Dopo una settimana di schede buttate al vento e di nomi bruciati vergognosamente arriva l'atteso Mattarella bis. E davanti alla scelta irreprensibile la pseudo politica italiana si sgretola

“Non accetteremo compromessi, vogliamo un patriota“ così la Meloni puntualizzò tempo fa. Che poi la leader conosca il significato profondo del termine è tutto da appurare.

Fatto sta che il Mattarella bis e il sottointeso “obbedisco” del Presidente dovrebbero soddisfare appieno la richiesta di FdI. E invece no.

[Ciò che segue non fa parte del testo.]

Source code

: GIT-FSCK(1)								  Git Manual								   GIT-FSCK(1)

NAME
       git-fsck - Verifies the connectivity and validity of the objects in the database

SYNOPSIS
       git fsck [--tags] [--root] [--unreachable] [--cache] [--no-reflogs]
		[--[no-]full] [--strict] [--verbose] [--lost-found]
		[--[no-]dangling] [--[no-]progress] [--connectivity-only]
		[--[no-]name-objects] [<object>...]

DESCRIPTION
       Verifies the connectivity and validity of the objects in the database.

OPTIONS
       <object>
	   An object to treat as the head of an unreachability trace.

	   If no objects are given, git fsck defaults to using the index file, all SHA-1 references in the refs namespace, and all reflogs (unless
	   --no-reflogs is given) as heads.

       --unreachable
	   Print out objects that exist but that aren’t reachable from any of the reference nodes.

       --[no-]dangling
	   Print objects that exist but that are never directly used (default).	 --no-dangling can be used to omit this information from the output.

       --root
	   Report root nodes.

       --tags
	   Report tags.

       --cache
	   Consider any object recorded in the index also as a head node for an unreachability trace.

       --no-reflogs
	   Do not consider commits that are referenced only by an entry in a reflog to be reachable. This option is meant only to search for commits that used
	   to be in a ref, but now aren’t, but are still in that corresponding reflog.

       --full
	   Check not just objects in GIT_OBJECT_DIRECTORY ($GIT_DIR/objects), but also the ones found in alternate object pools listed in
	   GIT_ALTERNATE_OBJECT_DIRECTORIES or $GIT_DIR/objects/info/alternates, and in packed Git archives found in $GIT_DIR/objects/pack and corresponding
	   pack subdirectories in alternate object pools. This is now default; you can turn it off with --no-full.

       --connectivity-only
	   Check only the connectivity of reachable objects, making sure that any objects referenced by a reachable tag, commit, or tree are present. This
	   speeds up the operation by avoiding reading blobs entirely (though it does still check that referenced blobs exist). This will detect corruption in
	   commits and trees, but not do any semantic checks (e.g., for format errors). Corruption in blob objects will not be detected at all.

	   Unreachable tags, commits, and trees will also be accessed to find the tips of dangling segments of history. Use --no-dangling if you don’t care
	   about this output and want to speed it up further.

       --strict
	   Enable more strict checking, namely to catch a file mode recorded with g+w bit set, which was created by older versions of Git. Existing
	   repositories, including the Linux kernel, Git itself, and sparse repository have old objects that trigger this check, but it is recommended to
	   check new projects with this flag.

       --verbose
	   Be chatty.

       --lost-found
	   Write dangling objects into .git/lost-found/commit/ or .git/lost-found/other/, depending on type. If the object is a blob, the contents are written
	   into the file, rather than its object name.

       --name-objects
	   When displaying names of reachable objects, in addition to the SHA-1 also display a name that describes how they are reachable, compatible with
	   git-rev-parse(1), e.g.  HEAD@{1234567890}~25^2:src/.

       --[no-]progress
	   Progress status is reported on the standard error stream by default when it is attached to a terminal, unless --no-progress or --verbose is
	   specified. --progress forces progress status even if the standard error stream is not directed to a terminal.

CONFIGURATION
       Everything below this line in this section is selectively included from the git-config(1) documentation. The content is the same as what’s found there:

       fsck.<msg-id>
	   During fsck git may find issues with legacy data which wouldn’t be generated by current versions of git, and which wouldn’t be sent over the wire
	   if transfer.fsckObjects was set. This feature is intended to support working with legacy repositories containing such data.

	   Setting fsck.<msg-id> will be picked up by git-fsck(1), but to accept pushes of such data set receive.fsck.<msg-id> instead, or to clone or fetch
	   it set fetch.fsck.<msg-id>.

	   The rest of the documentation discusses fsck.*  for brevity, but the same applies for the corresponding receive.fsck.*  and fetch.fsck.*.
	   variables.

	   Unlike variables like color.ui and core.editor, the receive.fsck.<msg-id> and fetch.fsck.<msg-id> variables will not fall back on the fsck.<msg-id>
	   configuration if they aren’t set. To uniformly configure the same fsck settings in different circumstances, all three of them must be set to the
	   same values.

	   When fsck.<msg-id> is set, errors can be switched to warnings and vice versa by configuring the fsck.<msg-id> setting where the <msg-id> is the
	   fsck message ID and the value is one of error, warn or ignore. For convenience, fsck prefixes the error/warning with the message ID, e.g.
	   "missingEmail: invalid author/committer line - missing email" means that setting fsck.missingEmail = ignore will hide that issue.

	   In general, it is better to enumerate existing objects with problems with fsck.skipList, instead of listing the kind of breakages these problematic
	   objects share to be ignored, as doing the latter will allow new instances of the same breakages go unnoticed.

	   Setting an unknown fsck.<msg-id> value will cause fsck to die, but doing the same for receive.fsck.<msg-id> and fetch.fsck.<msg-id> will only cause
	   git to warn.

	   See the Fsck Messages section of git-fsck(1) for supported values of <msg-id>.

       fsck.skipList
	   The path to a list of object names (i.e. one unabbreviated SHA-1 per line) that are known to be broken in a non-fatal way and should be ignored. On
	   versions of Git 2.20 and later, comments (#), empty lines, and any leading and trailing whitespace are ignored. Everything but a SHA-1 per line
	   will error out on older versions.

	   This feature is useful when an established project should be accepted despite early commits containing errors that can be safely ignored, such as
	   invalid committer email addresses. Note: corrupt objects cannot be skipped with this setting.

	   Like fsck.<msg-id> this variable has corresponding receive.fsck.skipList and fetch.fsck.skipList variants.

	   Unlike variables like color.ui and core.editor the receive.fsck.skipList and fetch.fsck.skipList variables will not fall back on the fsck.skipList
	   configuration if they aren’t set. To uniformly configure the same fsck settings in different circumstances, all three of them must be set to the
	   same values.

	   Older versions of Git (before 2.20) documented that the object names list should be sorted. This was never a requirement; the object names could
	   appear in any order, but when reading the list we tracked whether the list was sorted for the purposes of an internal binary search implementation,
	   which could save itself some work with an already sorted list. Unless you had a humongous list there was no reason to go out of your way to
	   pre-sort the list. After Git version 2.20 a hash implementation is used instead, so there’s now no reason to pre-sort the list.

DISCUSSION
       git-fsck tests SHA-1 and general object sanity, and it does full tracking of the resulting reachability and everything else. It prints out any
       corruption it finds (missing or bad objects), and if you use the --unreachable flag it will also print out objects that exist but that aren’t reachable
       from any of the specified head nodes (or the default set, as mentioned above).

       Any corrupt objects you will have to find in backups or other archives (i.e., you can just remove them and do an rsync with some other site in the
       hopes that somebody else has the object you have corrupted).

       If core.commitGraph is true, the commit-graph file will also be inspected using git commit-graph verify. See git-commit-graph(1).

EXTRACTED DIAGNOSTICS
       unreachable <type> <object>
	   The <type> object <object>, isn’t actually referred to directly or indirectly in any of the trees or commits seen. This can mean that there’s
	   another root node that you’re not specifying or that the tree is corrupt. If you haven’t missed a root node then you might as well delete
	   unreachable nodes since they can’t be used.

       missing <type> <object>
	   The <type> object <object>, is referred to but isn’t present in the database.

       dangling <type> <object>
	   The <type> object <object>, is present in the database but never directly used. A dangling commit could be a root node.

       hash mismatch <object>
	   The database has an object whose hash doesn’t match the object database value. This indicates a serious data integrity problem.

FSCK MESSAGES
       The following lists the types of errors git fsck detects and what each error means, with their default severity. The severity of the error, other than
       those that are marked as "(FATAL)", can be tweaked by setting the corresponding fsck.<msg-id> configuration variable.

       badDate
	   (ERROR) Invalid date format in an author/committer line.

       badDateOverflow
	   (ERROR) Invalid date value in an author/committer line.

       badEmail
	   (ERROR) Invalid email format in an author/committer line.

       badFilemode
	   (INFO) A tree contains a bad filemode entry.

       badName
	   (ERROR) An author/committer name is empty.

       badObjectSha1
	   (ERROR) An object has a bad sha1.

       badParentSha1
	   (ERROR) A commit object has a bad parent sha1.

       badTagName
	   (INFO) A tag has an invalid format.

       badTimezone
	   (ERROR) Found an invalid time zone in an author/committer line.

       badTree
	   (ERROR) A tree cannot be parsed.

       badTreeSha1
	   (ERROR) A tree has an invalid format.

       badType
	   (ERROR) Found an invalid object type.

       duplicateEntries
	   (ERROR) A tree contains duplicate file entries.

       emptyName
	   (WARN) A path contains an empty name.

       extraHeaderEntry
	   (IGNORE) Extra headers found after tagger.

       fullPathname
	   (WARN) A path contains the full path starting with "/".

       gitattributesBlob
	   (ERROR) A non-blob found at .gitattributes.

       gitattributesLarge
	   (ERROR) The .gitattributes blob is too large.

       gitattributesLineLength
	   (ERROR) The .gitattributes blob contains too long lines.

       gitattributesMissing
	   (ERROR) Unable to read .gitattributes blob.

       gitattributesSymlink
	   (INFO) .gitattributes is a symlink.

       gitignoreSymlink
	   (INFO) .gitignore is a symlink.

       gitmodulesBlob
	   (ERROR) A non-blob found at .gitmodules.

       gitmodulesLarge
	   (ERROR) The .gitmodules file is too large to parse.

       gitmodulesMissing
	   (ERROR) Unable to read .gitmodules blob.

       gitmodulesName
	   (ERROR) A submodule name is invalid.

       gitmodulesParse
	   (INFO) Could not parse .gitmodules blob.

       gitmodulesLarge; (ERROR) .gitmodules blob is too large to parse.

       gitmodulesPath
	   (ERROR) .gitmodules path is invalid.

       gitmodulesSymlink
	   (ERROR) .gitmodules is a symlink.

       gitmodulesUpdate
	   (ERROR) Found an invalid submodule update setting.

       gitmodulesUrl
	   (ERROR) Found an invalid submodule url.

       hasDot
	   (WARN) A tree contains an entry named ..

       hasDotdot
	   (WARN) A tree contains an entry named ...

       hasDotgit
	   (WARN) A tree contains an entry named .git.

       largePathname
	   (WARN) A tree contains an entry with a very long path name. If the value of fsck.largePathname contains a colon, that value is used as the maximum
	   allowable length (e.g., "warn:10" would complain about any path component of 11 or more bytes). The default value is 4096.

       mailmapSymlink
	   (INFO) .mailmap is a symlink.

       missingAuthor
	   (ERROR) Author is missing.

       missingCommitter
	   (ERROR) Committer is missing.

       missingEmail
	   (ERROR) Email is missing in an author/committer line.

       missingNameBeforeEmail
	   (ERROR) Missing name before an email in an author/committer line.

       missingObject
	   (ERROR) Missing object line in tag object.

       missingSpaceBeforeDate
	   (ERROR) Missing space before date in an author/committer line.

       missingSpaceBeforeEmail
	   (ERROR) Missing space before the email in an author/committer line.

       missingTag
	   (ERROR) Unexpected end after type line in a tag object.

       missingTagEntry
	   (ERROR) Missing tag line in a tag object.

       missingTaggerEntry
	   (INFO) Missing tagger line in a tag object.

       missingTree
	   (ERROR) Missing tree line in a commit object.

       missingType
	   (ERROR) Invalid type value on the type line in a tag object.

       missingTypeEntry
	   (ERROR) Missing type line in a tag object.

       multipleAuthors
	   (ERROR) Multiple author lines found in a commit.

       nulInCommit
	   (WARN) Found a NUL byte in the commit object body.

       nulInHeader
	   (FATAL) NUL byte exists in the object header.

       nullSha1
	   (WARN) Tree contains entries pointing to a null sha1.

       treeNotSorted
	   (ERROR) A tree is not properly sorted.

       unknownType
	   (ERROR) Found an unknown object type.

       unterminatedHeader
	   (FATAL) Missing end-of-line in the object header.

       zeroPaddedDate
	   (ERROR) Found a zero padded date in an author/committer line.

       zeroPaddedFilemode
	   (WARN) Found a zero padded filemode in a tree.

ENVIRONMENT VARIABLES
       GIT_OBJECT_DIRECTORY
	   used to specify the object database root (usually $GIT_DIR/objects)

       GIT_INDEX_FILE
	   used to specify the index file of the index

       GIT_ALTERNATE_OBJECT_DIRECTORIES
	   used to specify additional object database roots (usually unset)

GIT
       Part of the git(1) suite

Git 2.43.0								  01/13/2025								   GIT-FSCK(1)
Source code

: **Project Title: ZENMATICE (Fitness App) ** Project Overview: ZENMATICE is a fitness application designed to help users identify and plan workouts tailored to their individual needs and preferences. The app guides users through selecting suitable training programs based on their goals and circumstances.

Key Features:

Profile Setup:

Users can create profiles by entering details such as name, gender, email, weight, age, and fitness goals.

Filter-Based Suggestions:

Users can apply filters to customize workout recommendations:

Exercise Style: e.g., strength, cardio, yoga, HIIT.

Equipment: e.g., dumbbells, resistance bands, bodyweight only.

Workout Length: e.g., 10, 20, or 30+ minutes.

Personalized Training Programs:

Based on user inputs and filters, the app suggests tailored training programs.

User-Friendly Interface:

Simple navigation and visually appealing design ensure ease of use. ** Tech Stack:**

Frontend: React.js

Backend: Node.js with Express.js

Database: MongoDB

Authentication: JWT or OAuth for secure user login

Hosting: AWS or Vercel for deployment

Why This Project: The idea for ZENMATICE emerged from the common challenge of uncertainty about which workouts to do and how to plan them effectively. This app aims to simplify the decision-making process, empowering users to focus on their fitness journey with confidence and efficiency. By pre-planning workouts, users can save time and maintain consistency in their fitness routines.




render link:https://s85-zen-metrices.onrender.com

Perchè sul nome del Presidente uscente e subito rientrante il centro destra si polverizza e la lizza fra Salvini e Meloni pare inevitabile.

Da queste sofferte e vergognose votazioni nessuna forza esce vincitrice, anzi questa settimana di tira e molla è stata la cartina di tornasole della pochezza e dello sfaldamento della nostra classe politica.

Una settimana all’insegna dell’ostruzionismo al solo scopo di schiacciare la controparte.

Dopo questo immane spreco di matite i partiti escono così sfatti e squalificati tanto da farci tremare per il prossimo futuro.

Ne emergono, invece, accresciute due sole figure: il Presidente della Repubblica che dimostra di amare la nazione e che mostra il suo amore mettendo da parte le proprie priorità, e il Presidente del Consiglio Mario Draghi che non ha mosso un dito per la propria scalata al Quirinale, ben sapendo che nell’attuale posizione non lo attendono giorni facili e sereni.

Entrambi nel silenzio più totale e appropriato, sottolineando ancora di più e come se ce ne fosse bisogno la differenza tra figure nobili, “mezz’uomini e ominicchi”.